Student A, who is 22 years old, says she never thought of looking for a gift-giving relationship, but when she was forced to become financially independent in college, she decided to create a profile on Seeking Arrangement, a popular sugar-dating website that claims to have 20 million members worldwide, half of them in the United States. It claims a registrant ratio of four females to every male. Membership is free for college students.  Although she has received help through financial aid and scholarships, she said she was living paycheck to paycheck.

”When you hear the words sugar daddy and sugar baby, people automatically start judging,” she said. “Since society has added this huge negative connotation to these types of relationships, I feel as if I have to keep my relationship private. The only people who know about my relationship are my friends who are in these relationships as well.”

On Seeking Arrangement, Arizona ranks No.9 in state activity in the United States. Arrangements are flexible and determined by members.

Adelia Acker, 21, who has 17,000 followers on her Instagram profile, said that will post her Venmo name on her biography or Snapchat story from time to time to collect payments from her male followers.  

“I’ve gotten $400 since December from people I’ve never spoken to,” Acker said. “There was one guy who captioned his payment, ‘are you looking for a sugar daddy?’ and I just liked the payment without responding. Clearly I’m not looking for anything, I just need money.”

Acker said she believes that some men on such online sites have a desire to feel financial power over young women.

A good-looking college girl on the Internet can find some financial advantages online, but there are obviously some matters of concern.
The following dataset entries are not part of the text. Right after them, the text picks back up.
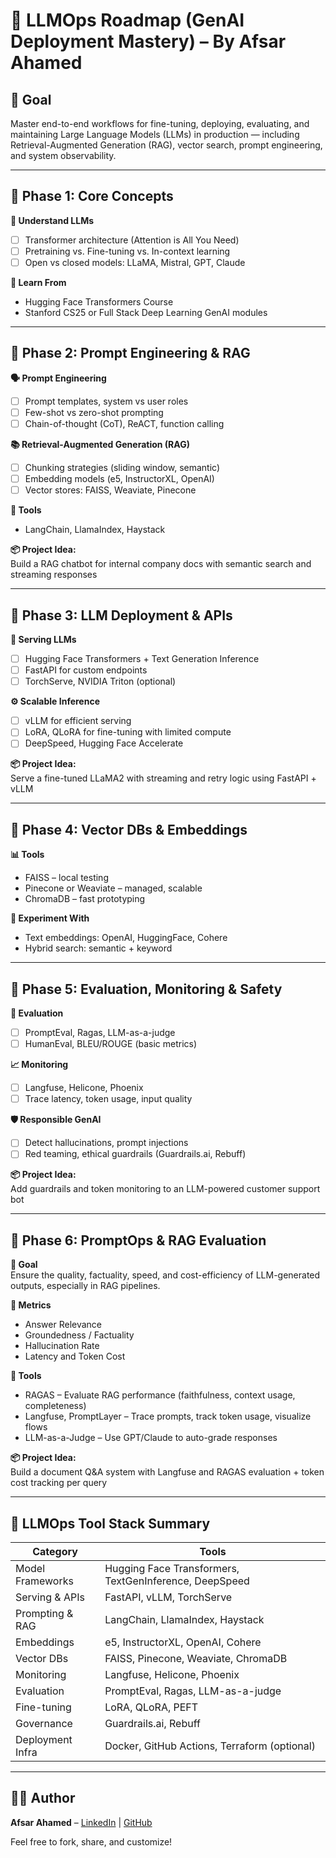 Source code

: # 🧠 LLMOps Roadmap (GenAI Deployment Mastery) – By Afsar Ahamed

## 🎯 Goal  
Master end-to-end workflows for fine-tuning, deploying, evaluating, and maintaining Large Language Models (LLMs) in production — including Retrieval-Augmented Generation (RAG), vector search, prompt engineering, and system observability.

---

## 📍 Phase 1: Core Concepts

**🧠 Understand LLMs**
- [ ] Transformer architecture (Attention is All You Need)
- [ ] Pretraining vs. Fine-tuning vs. In-context learning
- [ ] Open vs closed models: LLaMA, Mistral, GPT, Claude

**📘 Learn From**
- Hugging Face Transformers Course  
- Stanford CS25 or Full Stack Deep Learning GenAI modules

---

## 📍 Phase 2: Prompt Engineering & RAG

**🗣️ Prompt Engineering**
- [ ] Prompt templates, system vs user roles
- [ ] Few-shot vs zero-shot prompting
- [ ] Chain-of-thought (CoT), ReACT, function calling

**📚 Retrieval-Augmented Generation (RAG)**
- [ ] Chunking strategies (sliding window, semantic)
- [ ] Embedding models (e5, InstructorXL, OpenAI)
- [ ] Vector stores: FAISS, Weaviate, Pinecone

**🔧 Tools**
- LangChain, LlamaIndex, Haystack

**📦 Project Idea:**  
Build a RAG chatbot for internal company docs with semantic search and streaming responses

---

## 📍 Phase 3: LLM Deployment & APIs

**🚀 Serving LLMs**
- [ ] Hugging Face Transformers + Text Generation Inference
- [ ] FastAPI for custom endpoints
- [ ] TorchServe, NVIDIA Triton (optional)

**⚙️ Scalable Inference**
- [ ] vLLM for efficient serving
- [ ] LoRA, QLoRA for fine-tuning with limited compute
- [ ] DeepSpeed, Hugging Face Accelerate

**📦 Project Idea:**  
Serve a fine-tuned LLaMA2 with streaming and retry logic using FastAPI + vLLM

---

## 📍 Phase 4: Vector DBs & Embeddings

**📊 Tools**
- FAISS – local testing
- Pinecone or Weaviate – managed, scalable
- ChromaDB – fast prototyping

**🧪 Experiment With**
- Text embeddings: OpenAI, HuggingFace, Cohere
- Hybrid search: semantic + keyword

---

## 📍 Phase 5: Evaluation, Monitoring & Safety

**📏 Evaluation**
- [ ] PromptEval, Ragas, LLM-as-a-judge
- [ ] HumanEval, BLEU/ROUGE (basic metrics)

**📈 Monitoring**
- [ ] Langfuse, Helicone, Phoenix
- [ ] Trace latency, token usage, input quality

**🛡️ Responsible GenAI**
- [ ] Detect hallucinations, prompt injections
- [ ] Red teaming, ethical guardrails (Guardrails.ai, Rebuff)

**📦 Project Idea:**  
Add guardrails and token monitoring to an LLM-powered customer support bot

---

## 📍 Phase 6: PromptOps & RAG Evaluation

**🎯 Goal**  
Ensure the quality, factuality, speed, and cost-efficiency of LLM-generated outputs, especially in RAG pipelines.

**📏 Metrics**
- Answer Relevance
- Groundedness / Factuality
- Hallucination Rate
- Latency and Token Cost

**🔧 Tools**
- RAGAS – Evaluate RAG performance (faithfulness, context usage, completeness)
- Langfuse, PromptLayer – Trace prompts, track token usage, visualize flows
- LLM-as-a-Judge – Use GPT/Claude to auto-grade responses

**📦 Project Idea:**  
Build a document Q&A system with Langfuse and RAGAS evaluation + token cost tracking per query

---

## 🧰 LLMOps Tool Stack Summary

| Category            | Tools                                                   |
|---------------------|----------------------------------------------------------|
| Model Frameworks    | Hugging Face Transformers, TextGenInference, DeepSpeed   |
| Serving & APIs      | FastAPI, vLLM, TorchServe                                |
| Prompting & RAG     | LangChain, LlamaIndex, Haystack                          |
| Embeddings          | e5, InstructorXL, OpenAI, Cohere                         |
| Vector DBs          | FAISS, Pinecone, Weaviate, ChromaDB                      |
| Monitoring          | Langfuse, Helicone, Phoenix                              |
| Evaluation          | PromptEval, Ragas, LLM-as-a-judge                        |
| Fine-tuning         | LoRA, QLoRA, PEFT                                        |
| Governance          | Guardrails.ai, Rebuff                                    |
| Deployment Infra    | Docker, GitHub Actions, Terraform (optional)            |

---

## 👨‍💻 Author  
**Afsar Ahamed** – [LinkedIn](https://www.linkedin.com) | [GitHub](https://github.com)

Feel free to fork, share, and customize!

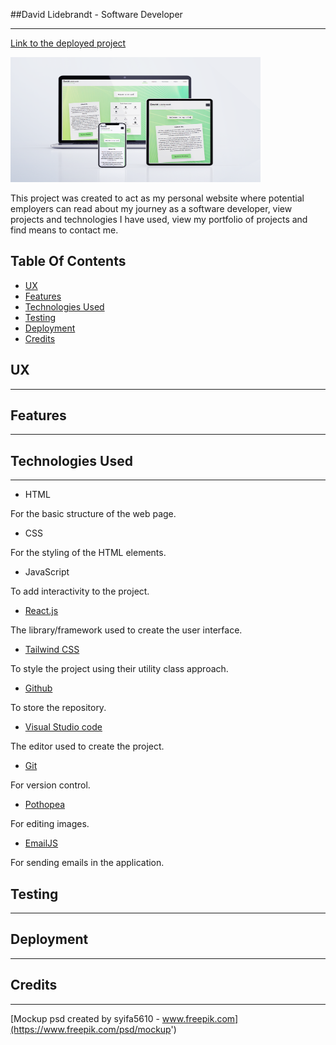 ##David Lidebrandt - Software Developer
<hr>

[Link to the deployed project](https://fitness-equipment.herokuapp.com/)

<img src="src/images/project-images/2366.png"
     alt="Project screenshots"
     style="height: 200px; width: 400px;" />

This project was created to act as my personal website where potential 
employers can read about my journey as a software developer, view projects 
and technologies I have used, view my portfolio of projects and find means 
to contact me.

## Table Of Contents


* [UX](#ux)
* [Features](#features)
* [Technologies Used](#technologies-used)
* [Testing](#testing)
* [Deployment](#deployment)
* [Credits](#credits)

## UX
<hr>

## Features
<hr>

## Technologies Used
<hr>

* HTML

For the basic structure of the web page.

* CSS

For the styling of the HTML elements.

* JavaScript

To add interactivity to the project.

* [React.js](https://reactjs.org/)

The library/framework used to create the user interface.

* [Tailwind CSS](https://tailwindcss.com/)

To style the project using their utility class approach.

* [Github](https://github.com/)

To store the repository.

* [Visual Studio code](https://code.visualstudio.com/)

The editor used to create the project.

* [Git](https://git-scm.com/) 

For version control.

* [Pothopea](https://www.photopea.com/) 

For editing images.

* [EmailJS](https://www.emailjs.com/)

For sending emails in the application.

## Testing
<hr>

## Deployment
<hr>

## Credits
<hr>


[Mockup psd created by syifa5610 - www.freepik.com](https://www.freepik.com/psd/mockup') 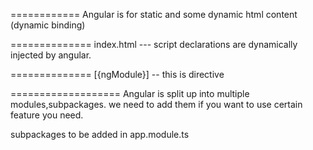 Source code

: ============
Angular is for static and some dynamic html content (dynamic binding)

==============
index.html --- script declarations are dynamically injected by angular.

==============
[{ngModule}]  -- this is directive

===================
Angular is split up into multiple modules,subpackages. we need to add them if you want to use certain feature you need.

subpackages to be added in app.module.ts

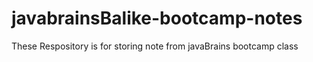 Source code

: # javabrainsBalike-bootcamp-notes
These Respository is for storing note from javaBrains bootcamp class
A young woman who we will call Student B has  been on Seeking Arrangement for two years and says there are ups and downs. When her University of Arizona friends mentioned their success with their sugar-dating, she was eager to see what it was all about. Her first relationship was quite successful, she said.

“He was more of a mentor to me,” Student B said. “I would tell him my life goals and passions and he would give me advice on different topics. He wanted to see me succeed and in return, he would pay my rent and send my friends and me on trips to the Bahamas.”
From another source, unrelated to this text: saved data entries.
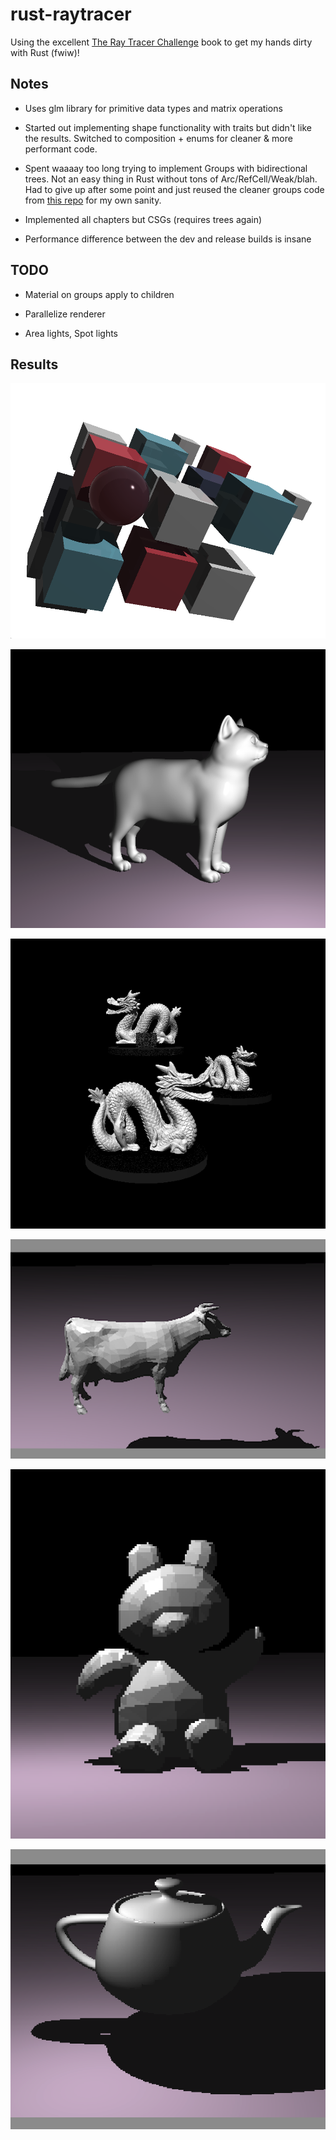 # rust-raytracer

Using the excellent [The Ray Tracer Challenge](http://www.raytracerchallenge.com) book to get my hands dirty with Rust (fwiw)!

## Notes

- Uses glm library for primitive data types and matrix operations

- Started out implementing shape functionality with traits but didn't like the results.  Switched to composition + enums
for cleaner &amp; more performant code.

- Spent waaaay too long trying to implement Groups with bidirectional trees.  Not an easy thing in Rust without tons of Arc/RefCell/Weak/blah.
Had to give up after some point and just reused the cleaner groups code from [this repo](https://github.com/ahamez/ray-trace) for my own sanity.

- Implemented all chapters but CSGs (requires trees again)

- Performance difference between the dev and release builds is insane

## TODO

- Material on groups apply to children

- Parallelize renderer

- Area lights, Spot lights

## Results

![Cover](/demos/cover.png?raw=true "Cover")

![Cat](/demos/cat.png?raw=true "Cat")

![Dragons](/demos/dragons.png "Dragons")

![Cow](/demos/cow.png?raw=true "Cow")

![Teddy Bear](/demos/teddy.png?raw=true "Teddy")

![Teapot](/demos/teapot.png?raw=true "Teapot")

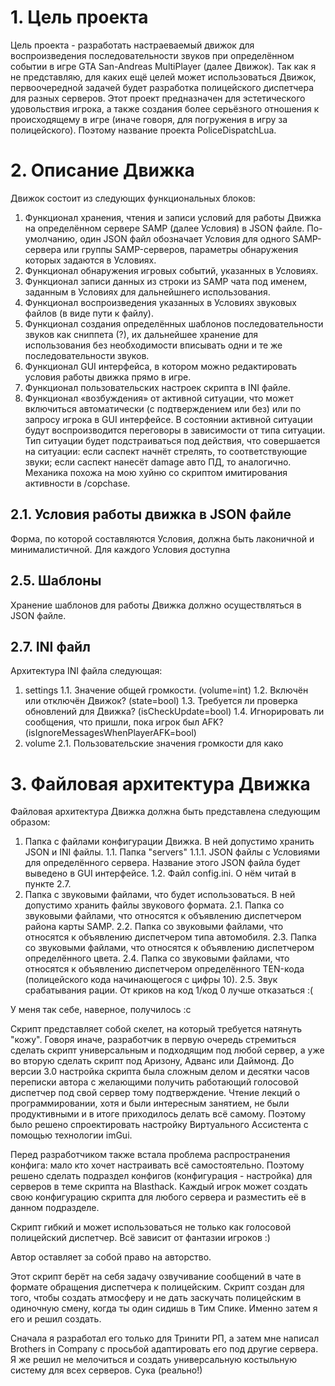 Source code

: # 1. Цель проекта
Цель проекта - разработать настраеваемый движок для воспроизведения последовательности звуков при определённом событии в игре GTA San-Andreas MultiPlayer (далее Движок). Так как я не представляю, для каких ещё целей может использоваться Движок, первоочередной задачей будет разработка полицейского диспетчера для разных серверов. Этот проект предназначен для эстетического удовольствия игрока, а также создания более серьёзного отношения к происходящему в игре (иначе говоря, для погружения в игру за полицейского). Поэтому название проекта PoliceDispatchLua.

# 2. Описание Движка
Движок состоит из следующих функциональных блоков:
1. Функционал хранения, чтения и записи условий для работы Движка на определённом сервере SAMP (далее Условия) в JSON файле. По-умолчанию, один JSON файл обозначает Условия для одного SAMP-сервера или группы SAMP-серверов, параметры обнаружения которых задаются в Условиях.
2. Функционал обнаружения игровых событий, указанных в Условиях.
3. Функционал записи данных из строки из SAMP чата под именем, заданным в Условиях для дальнейшнего использования.
4. Функционал воспроизведения указанных в Условиях звуковых файлов (в виде пути к файлу).
5. Функционал создания определённых шаблонов последовательности звуков как сниппета (?), их дальнейшее хранение для использования без необходимости вписывать одни и те же последовательности звуков.
6. Функционал GUI интерфейса, в котором можно редактировать условия работы движка прямо в игре.
7. Функционал пользовательских настроек скрипта в INI файле.
8. Функционал «возбуждения» от активной ситуации, что может включиться автоматически (с подтверждением или без) или по запросу игрока в GUI интерфейсе. В состоянии активной ситуации будут воспроизводится переговоры в зависимости от типа ситуации. Тип ситуации будет подстраиваться под действия, что совершается на ситуации: если саспект начнёт стрелять, то соответствующие звуки; если саспект нанесёт damage авто ПД, то аналогично. Механика похожа на мою хуйню со скриптом имитирования активности в /copchase.

## 2.1. Условия работы движка в JSON файле
Форма, по которой составляются Условия, должна быть лаконичной и минималистичной. Для каждого Условия доступна 

## 2.5. Шаблоны
Хранение шаблонов для работы Движка должно осуществляться в JSON файле.

## 2.7. INI файл
Архитектура INI файла следующая:
1. settings
1.1. Значение общей громкости. (volume=int)
1.2. Включён или отключён Движок? (state=bool)
1.3. Требуется ли проверка обновлений для Движка? (isCheckUpdate=bool)
1.4. Игнорировать ли сообщения, что пришли, пока игрок был AFK? (isIgnoreMessagesWhenPlayerAFK=bool)
2. volume
2.1. Пользовательские значения громкости для како

# 3. Файловая архитектура Движка
Файловая архитектура Движка должна быть представлена следующим образом:
1. Папка с файлами конфигурации Движка. В ней допустимо хранить JSON и INI файлы.
    1.1. Папка "servers" 
        1.1.1. JSON файлы с Условиями для определённого сервера. Название этого JSON файла будет выведено в GUI интерфейсе.
    1.2. Файл config.ini. О нём читай в пункте 2.7.
2. Папка с звуковыми файлами, что будет использоваться. В ней допустимо хранить файлы звукового формата.
    2.1. Папка со звуковыми файлами, что относятся к объявлению диспетчером района карты SAMP.
    2.2. Папка со звуковыми файлами, что относятся к объявлению диспетчером типа автомобиля.
    2.3. Папка со звуковыми файлами, что относятся к объявлению диспетчером определённого цвета.
    2.4. Папка со звуковыми файлами, что относятся к объявлению диспетчером определённого TEN-кода (полицейского кода начинающегося с цифры 10).
    2.5. Звук срабатывания рации.
От криков на код 1/код 0 лучше отказаться :(

У меня так себе, наверное, получилось :с


Скрипт представляет собой скелет, на который требуется натянуть "кожу". Говоря иначе, разработчик в первую очередь стремиться сделать скрипт универсальным и подходящим под любой сервер, а уже во вторую сделать скрипт под Аризону, Адванс или Даймонд. До версии 3.0 настройка скрипта была сложным делом и десятки часов переписки автора с желающими получить работающий голосовой диспетчер под свой сервер тому подтверждение. Чтение лекций о программировании, хотя и были интересным занятием, не были продуктивными и в итоге приходилось делать всё самому. Поэтому было решено спроектировать настройку Виртуального Ассистента с помощью технологии imGui.

Перед разработчиком также встала проблема распространения конфига: мало кто хочет настраивать всё самостоятельно. Поэтому решено сделать подраздел конфигов (конфигурация - настройка) для серверов в теме скрипта на Blasthack. Каждый игрок может создать свою конфигурацию скрипта для любого сервера и разместить её в данном подразделе.

Скрипт гибкий и может использоваться не только как голосовой полицейский диспетчер. Всё зависит от фантазии игроков :)

Автор оставляет за собой право на авторство.


Этот скрипт берёт на себя задачу озвучивание сообщений в чате в формате обращения диспетчера к полицейским. Скрипт создан для того, чтобы создать атмосферу и не дать заскучать полицейским в одиночную смену, когда ты один сидишь в Тим Спике. Именно затем я его и решил создать.

Сначала я разработал его только для Тринити РП, а затем мне написал Brothers in Company с просьбой адаптировать его под другие сервера. Я же решил не мелочиться и создать универсальную костыльную систему для всех серверов. Сука (реально!)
Student B kept that relationship secret and regarded it as a positive means of self-betterment, but she found others that were troubling.

“I figured I would try to get another sugar daddy in order to receive more money,” she said. “But a lot of the messages I got made me uncomfortable. There were guys asking for sexual favors and like role-playing, and that was just crossing the line for me. I’m sure a lot of girls do follow through with these things — or else, why would I get so many messages about sex?”

Most relationships on sugar-dating sites appear to be between young woman and older men, but affluent older women seeking a range of relationships with younger men are also represented.

But college students are a big prize. Seeking Arrangement even has a section “Sugar Baby University United States” showing a “student debt clock” as it clicks ever higher. The copy says  “As tuition prices and the national student loan debt increase, so do the number of college Sugar Babies,” and then lists the top 20 universities and colleges where the most students registered on Seeking Arrangement during 2018.

Georgia State was No. 1 on the 2018 list, which had no Arizona university in the top 20. However, on the top 20 list for 2017, Arizona State University came in at No. 1 in the country, with 352 new “sugar babies,” for a total of 1,361. The University of Arizona was No. 13, with 179 new sugar babies, bringing the total to 583.